The Long Way Round

It’s been another few crazy days of traveling for me. Here’s how you get from the Dominican to Haiti and back again – the long way. Just wanted to give you guys some helpful tips in case you ever want to do the same:

-Take a guagua in the morning from Pedernales to the capital, Santo Domingo. Guaguas are the Dominican version of taptaps – mini van-bus things that are not as colorful, sometimes have air conditioning, and are just as crowded. The seven-hour ride isn’t so bad, except you have to get on and off the bus at the first two police check points, and the little girl sitting next to you might barf on your backpack…

-Arrive in the capital and stop by the Mega-Centro Mall (such a Dominican name) to pick up ten laptops from a nice guy who’s been keeping them in his house ever since they didn’t make it through customs three years ago.

-Wake up at 4:30 and leave at 5 for the airport. Wave goodbye to your friend as she passes through security. Then, take a taxi to the Caribe Tours bus stop.

-The Caribe Tours buses are big, fast, cool, and comfortable. Take one to Puerto Plata, then wander around the block until you find someone who knows where the guagua stop is. Turns out guaguas come in all shapes and sizes, so don’t be surprised when a beat-up car with some taxi licenses pulls up claiming to be a guagua and offering to take you to Montellano. The price is low, and that’s all that matters.

-The road from Montellano to Ascension is just a dirt stretch through the sugarcane fields, so you’ll need a moto. When you leave before the sun comes up the next morning, you’ll sleepily marvel at the way the fields look in the pre-dawn light and wonder whether the sweet scent is from burnt cane or your moto driver’s cheap cologne.

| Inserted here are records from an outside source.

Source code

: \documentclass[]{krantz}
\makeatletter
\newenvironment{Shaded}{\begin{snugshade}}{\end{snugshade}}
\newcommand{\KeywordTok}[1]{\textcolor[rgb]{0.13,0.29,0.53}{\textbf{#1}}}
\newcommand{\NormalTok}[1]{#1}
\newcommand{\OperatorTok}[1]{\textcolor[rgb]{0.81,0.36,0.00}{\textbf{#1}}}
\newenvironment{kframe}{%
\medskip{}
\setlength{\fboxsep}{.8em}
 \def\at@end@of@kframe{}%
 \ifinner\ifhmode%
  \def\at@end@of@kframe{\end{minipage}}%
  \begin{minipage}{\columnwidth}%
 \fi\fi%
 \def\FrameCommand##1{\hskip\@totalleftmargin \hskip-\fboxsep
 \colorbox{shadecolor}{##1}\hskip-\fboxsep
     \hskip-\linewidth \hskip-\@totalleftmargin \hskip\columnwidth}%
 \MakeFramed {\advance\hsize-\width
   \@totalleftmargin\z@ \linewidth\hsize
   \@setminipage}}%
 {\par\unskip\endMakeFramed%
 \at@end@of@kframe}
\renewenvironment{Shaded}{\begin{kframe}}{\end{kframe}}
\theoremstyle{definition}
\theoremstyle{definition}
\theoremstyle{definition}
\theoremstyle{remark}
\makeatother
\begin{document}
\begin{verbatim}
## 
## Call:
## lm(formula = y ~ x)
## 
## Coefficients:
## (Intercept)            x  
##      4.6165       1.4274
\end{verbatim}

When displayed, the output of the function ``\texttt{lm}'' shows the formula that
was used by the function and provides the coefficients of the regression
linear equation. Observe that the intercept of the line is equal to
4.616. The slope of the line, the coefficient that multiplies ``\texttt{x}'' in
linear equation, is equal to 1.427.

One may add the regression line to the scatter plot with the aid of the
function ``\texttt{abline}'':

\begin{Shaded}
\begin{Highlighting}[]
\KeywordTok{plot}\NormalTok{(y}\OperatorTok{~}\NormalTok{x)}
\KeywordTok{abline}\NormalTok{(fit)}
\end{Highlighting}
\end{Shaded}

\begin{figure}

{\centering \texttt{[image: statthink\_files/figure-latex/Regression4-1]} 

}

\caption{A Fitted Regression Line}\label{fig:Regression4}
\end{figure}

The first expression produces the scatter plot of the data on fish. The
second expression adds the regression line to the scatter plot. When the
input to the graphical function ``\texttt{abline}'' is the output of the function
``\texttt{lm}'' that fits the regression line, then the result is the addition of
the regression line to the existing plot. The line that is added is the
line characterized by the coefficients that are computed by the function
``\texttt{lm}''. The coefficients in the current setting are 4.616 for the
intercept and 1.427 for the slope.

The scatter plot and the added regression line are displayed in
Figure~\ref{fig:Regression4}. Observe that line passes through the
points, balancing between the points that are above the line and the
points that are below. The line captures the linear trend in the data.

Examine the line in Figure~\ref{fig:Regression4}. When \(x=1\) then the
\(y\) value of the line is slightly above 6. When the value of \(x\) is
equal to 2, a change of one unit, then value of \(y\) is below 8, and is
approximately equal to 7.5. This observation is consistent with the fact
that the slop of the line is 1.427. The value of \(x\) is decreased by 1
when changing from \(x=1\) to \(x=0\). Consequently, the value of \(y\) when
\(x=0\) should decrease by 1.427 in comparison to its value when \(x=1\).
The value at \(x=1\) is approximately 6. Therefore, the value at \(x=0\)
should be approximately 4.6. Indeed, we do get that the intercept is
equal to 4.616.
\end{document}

-From Puerto Plata, you’ve got to head to Santiago to catch a bus to the border-town, Dajabon. You’ll have to check three bus stations (Caribe Tours, Espinal Transporte, Transporte Cibao) only to be told that the bus is either leaving hours from now (Caribe Tours, Transporte Cibao) or already left (Espinal Transporte).

-Finally, you’ll find a random parking lot full of guaguas, and within five minutes you’re on one headed for Dajabon. You shouldn’t be surprised if they leave while it’s still almost empty. The idea is that they’ll pick up people on the way. Luckily, your driver’s assistant (the guy who collects money and seats people) is in a rush for some reason, so he won’t let people on if they want to get off at a weird place where he wouldn’t already be making a stop.

-In Dajabon, you’ll have a little trouble crossing because you have too much pride to give in to the motorcycle guys hassling you. Since you’re not zipping by on a bike the guards make you go get your passport inspected, and of course they’re confused about why you never stamped in to the Dominican Republic in the first place (whoops, you totally forgot what with being sick and all). They make you pay the $20 exit fee (it is a real fee, but you could have avoided paying it if you just took that moto!) and they let you go because you’re American.

-Avoid paying the fee on the Haitian side ($10, very recent change) by using a moto. Feign ignorance when the driver asks you to pay him half of what he just helped you avoid paying, and just give him the standard fee for the distance he traveled.

-Tell the taptap driver you don’t have any more money when he charges you a ridiculously high price to go to Okap (it’s mostly true – you don’t have any more Haitian money), and pay him the same rate everyone else seems to be getting away with. Help the woman next to you out with her Internet connection and enjoy the nice paved roads and the football match being broadcast on the radio.

-Arrive in Okap and wander the streets for a bit, with motorcycle guys hovering around you every step of the way. You’ll have to turn a few corners before you find a drink, and fiddle around with your cell phone to get it working on this side of the border, but finally you’ll be ready to leave again.

-Go back to where the taptap first dropped you off and hop on a pick-up truck for Hinche.

-Laugh when one of your fellow passengers mentions that he saw you walking to the mall in Santo Domingo, and never, ever thought he would run into you again here in Haiti.